About this exercise: For the word "exerciseStatement", search the records and show each line in which it occurs.

Items listed in a dataset:
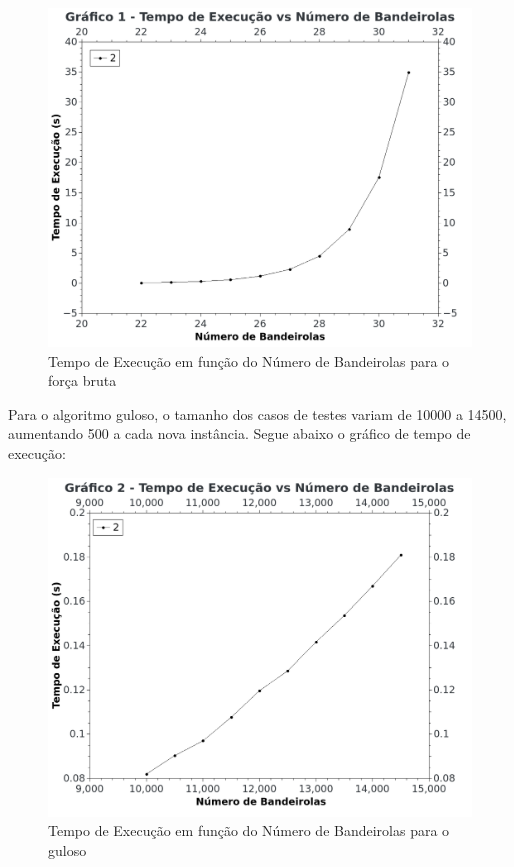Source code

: \documentclass[
	12pt,
	a4paper,
	onepage,
	brazil
]{article}
\begin{document}
	\begin{figure}[H]
		\centering
		\includegraphics[scale=2]{brute_force_graph.png}
		\caption{Tempo de Execução em função do Número de Bandeirolas para o força bruta}
	\end{figure}

	Para o algoritmo guloso, o tamanho dos casos de testes variam de 10000 a 14500, aumentando 500 a cada nova instância. Segue abaixo o gráfico de tempo de execução:
	
	\begin{figure}[H]
		\centering
		\includegraphics[scale=2]{greedy_graph.png}
		\caption{Tempo de Execução em função do Número de Bandeirolas para o guloso}
	\end{figure}
\end{document}

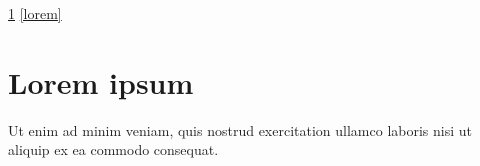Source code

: \ref{somelabel}
\relax
\ref{lorem}

\section{Lorem ipsum}
\label{somelabel}

Ut enim ad minim veniam, quis nostrud exercitation ullamco laboris
nisi ut aliquip ex ea commodo consequat.

\cite{thor}


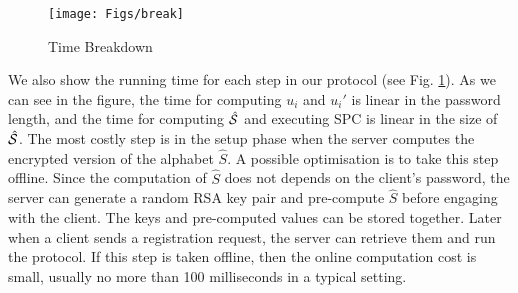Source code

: \begin{figure}[!bp]
\centering
\texttt{[image: Figs/break]}
\caption{Time Breakdown}\label{fig::break}%
\end{figure}

We also show the running time for each step in our protocol (see Fig. \ref{fig::break}). As we can see in the figure, the time for computing $u_i$ and $u_i'$ is linear in the password length, and the time for computing $\hat{\mathcal{S}}$ and executing \ac{SPC} is linear in the size of $\hat{\mathcal{S}}$. The most costly step is in the setup phase when the server computes the encrypted version of the alphabet $\hat{S}$. A possible optimisation is to take this step offline. 
Since the computation of $\hat{S}$ does not depends on the client's password, the server can generate a random RSA key pair and pre-compute $\hat{S}$ before engaging with the client. 
The keys and pre-computed values can be stored together. Later when a client sends a registration request, the server can retrieve them and run the protocol. If this step is taken offline, then the online computation cost is small, usually no more than 100 milliseconds in a typical setting. 
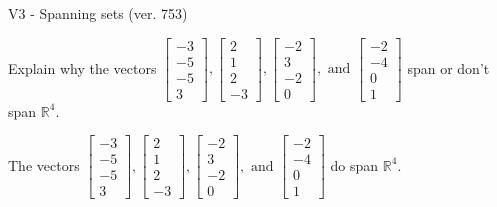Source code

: \begin{exercise}
  \begin{exerciseTitle}V3 - Spanning sets (ver. 753)\end{exerciseTitle}
  \begin{exerciseStatement}
    Explain why the vectors \(\left[\begin{array}{r}
-3 \\
-5 \\
-5 \\
3
\end{array}\right] , \left[\begin{array}{r}
2 \\
1 \\
2 \\
-3
\end{array}\right] , \left[\begin{array}{r}
-2 \\
3 \\
-2 \\
0
\end{array}\right] , \text{ and } \left[\begin{array}{r}
-2 \\
-4 \\
0 \\
1
\end{array}\right]\) span or don't span \(\mathbb{R}^4\). 
	


  \end{exerciseStatement}
  \begin{exerciseAnswer}
   The vectors \(\left[\begin{array}{r}
-3 \\
-5 \\
-5 \\
3
\end{array}\right] , \left[\begin{array}{r}
2 \\
1 \\
2 \\
-3
\end{array}\right] , \left[\begin{array}{r}
-2 \\
3 \\
-2 \\
0
\end{array}\right] , \text{ and } \left[\begin{array}{r}
-2 \\
-4 \\
0 \\
1
\end{array}\right]\) 
  	 do  
	span \(\mathbb{R}^4\).
  


  \end{exerciseAnswer}
\end{exercise}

Written response:
  \begin{exerciseStatement}
  \end{exerciseStatement}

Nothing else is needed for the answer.